I can imagine this winning the Academy Award for Best Picture in a few days. Richard Linklater, the director of awesome teen films like Dazed and Confused and thoughtful films like A Scanner Darkly decided to experiment with shooting a coming of age film over a span of 12 years with all the original actors. The result, was a film called Boyhood which in actuality isn't just about the progression of a boy's life, but also the adult lives of his parents and his older sister who is played Linklater's actual daughter.
If you can get passed the nostalgia of seeing things like Gameboy SP, and accept it for what it is, you can find yourself becoming really engrossed in the film. The draw of the film was the nostaglia though as the main character, Mason, grows up in a similar time period where I grew up as a child. The fashion, music, hairstyles, and technology trends were so different and it's interesting to see that progression as time goes on. What I found most interesting was the change of Ethan Hawke's character who plays Mason's biological father. He goes from being a bachelor with a badass muscle car and no real girlfriends -- sharing custody with Mason's biological mother played by Patrica Arquette to a man driving a mini van and wearing button-up shirts who is married to a God-fearing Sarah Palin type conservative. It's funny because that is contrasted with how he was just a few years prior as a man who was putting up posters of Obama-Biden and swore off Bush.
Then the final scene of him with his son where he says to him if his mother would have just been patient for the man he became it would have been different. The story is not one just about a boy growing in to manhood -- the film doesn't distinguish manhood starting at a certain point in one's life, but that things like maturity can take some time and for men can take well in to their adulthood.

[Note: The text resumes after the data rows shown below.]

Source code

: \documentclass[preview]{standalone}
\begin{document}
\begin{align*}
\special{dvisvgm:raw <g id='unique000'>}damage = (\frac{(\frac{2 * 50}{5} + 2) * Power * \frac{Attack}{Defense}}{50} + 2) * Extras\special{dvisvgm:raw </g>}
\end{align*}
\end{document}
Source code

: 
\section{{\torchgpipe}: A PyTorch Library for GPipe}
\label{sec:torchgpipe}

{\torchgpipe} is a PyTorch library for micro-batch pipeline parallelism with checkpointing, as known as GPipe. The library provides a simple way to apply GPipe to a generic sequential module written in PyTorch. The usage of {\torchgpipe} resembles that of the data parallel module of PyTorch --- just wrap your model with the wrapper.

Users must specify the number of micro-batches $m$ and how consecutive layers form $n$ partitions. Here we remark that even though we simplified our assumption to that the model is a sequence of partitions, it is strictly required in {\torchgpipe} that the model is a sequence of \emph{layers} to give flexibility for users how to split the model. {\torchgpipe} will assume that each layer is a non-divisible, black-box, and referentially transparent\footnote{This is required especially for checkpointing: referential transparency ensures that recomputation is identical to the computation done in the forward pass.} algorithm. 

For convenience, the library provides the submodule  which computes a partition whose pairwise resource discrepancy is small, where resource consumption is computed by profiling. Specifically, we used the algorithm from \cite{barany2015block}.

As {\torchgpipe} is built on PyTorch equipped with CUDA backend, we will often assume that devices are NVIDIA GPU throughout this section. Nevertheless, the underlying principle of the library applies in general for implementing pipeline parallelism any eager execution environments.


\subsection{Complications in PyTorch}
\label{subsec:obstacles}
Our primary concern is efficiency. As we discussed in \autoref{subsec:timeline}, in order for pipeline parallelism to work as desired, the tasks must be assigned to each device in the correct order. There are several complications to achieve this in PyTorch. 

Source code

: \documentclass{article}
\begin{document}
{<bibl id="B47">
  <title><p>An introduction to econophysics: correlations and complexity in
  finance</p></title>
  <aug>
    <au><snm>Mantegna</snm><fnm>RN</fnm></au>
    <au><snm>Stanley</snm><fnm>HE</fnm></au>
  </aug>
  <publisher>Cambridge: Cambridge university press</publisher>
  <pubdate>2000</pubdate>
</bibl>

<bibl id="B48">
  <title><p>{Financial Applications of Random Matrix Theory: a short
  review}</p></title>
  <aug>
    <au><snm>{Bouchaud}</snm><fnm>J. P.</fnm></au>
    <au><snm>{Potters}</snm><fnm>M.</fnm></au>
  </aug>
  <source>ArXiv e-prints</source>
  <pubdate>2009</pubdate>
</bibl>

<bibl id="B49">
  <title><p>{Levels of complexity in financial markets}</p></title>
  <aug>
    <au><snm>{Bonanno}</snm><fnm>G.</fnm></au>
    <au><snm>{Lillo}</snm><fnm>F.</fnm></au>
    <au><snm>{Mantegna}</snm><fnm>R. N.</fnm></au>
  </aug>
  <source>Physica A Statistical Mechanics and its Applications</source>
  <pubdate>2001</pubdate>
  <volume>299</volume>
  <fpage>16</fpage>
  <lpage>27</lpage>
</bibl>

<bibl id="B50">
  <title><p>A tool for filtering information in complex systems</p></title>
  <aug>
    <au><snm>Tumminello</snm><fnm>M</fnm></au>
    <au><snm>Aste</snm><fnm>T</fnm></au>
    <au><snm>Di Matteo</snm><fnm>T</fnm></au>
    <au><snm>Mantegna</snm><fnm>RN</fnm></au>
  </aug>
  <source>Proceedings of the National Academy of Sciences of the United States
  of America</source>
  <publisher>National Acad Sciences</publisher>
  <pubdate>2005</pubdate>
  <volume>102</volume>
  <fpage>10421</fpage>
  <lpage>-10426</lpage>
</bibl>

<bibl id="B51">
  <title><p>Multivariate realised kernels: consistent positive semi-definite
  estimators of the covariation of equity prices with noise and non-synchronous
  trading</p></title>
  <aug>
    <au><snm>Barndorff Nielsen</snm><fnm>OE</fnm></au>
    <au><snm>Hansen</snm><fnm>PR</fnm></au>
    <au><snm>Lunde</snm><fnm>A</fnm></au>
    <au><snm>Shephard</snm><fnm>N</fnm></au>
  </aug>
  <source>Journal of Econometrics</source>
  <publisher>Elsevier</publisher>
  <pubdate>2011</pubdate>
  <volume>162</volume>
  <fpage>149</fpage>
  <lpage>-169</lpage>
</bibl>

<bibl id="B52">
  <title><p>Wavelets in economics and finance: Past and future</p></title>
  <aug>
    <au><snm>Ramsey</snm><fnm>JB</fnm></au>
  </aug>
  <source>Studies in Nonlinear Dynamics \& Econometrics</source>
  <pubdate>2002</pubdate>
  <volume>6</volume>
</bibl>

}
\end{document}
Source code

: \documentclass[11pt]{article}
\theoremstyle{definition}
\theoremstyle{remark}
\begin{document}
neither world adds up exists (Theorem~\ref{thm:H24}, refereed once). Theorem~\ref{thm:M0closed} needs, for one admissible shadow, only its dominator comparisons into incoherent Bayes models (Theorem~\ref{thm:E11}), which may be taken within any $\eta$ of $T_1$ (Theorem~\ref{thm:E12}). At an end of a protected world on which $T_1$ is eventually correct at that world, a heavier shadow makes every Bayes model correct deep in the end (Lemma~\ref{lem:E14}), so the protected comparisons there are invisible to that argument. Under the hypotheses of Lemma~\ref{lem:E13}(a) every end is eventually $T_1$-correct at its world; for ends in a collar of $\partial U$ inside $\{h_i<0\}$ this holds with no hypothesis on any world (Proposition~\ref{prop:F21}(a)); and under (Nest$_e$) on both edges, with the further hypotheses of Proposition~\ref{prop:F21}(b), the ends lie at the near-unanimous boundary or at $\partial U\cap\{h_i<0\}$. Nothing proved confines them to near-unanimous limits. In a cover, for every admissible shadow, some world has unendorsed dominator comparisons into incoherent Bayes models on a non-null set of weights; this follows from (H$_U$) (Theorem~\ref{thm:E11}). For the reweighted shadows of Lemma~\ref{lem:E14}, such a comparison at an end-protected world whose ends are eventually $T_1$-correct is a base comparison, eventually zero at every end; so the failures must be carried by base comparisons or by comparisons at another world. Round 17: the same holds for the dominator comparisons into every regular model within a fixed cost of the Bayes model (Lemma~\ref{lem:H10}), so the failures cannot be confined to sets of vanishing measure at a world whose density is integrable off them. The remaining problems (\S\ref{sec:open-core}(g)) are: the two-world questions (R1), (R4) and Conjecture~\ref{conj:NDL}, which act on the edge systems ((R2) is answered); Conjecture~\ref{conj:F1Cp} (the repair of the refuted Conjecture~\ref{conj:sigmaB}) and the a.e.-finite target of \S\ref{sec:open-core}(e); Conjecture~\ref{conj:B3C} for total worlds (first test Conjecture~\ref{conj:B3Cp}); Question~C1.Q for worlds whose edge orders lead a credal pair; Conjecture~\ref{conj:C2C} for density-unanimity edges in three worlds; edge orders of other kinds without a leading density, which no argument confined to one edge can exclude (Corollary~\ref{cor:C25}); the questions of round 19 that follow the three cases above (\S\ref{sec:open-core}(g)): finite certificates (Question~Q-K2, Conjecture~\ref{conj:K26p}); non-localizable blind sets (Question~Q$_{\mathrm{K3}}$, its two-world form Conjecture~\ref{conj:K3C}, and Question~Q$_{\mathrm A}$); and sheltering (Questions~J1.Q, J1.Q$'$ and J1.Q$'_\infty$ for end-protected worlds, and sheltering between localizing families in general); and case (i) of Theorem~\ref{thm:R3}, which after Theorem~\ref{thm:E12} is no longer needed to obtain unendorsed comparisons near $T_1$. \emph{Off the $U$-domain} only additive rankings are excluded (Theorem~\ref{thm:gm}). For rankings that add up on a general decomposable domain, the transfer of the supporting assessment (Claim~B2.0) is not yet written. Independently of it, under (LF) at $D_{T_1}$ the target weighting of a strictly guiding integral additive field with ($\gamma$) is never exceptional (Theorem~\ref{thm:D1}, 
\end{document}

For the mother, I found her story to the be the hardest to grasp because it's something we've all thought about and/or feared. Getting to certain goals in your life accomplishing them only to still feel empty. With her son and daughter leaving the nest, she doesn't know what her life will become anymore because she doesn't know who to be or how to be without being a mother -- which took over a large part of her life. She made their milestones, her milestones and now that she set out what she wanted to do, have family, get her masters degree, and the job she wanted, she's at a lost of how to go on and that's really painful to watch. A lot of times parents will forget to experience things for themselves and have that happiness so they look for it in their children or in their relationships -- in her case her several failed relationships didn't fulfill her and it makes her story all the more tragic because in the end the biological father probably would have ended up being a better match for her in the long-run as all she wanted was for him to be more responsible and more mature which he turned out being.
Anyway good film. Not sure about the ending, but it makes sense that it leaves of a bit anti-climatic. It's essentially life. Things happen and you lose girlfriends, but you end up meeting new people and it's all better again . This is probably one of my favorite films this year.
What are your favorite films from this year?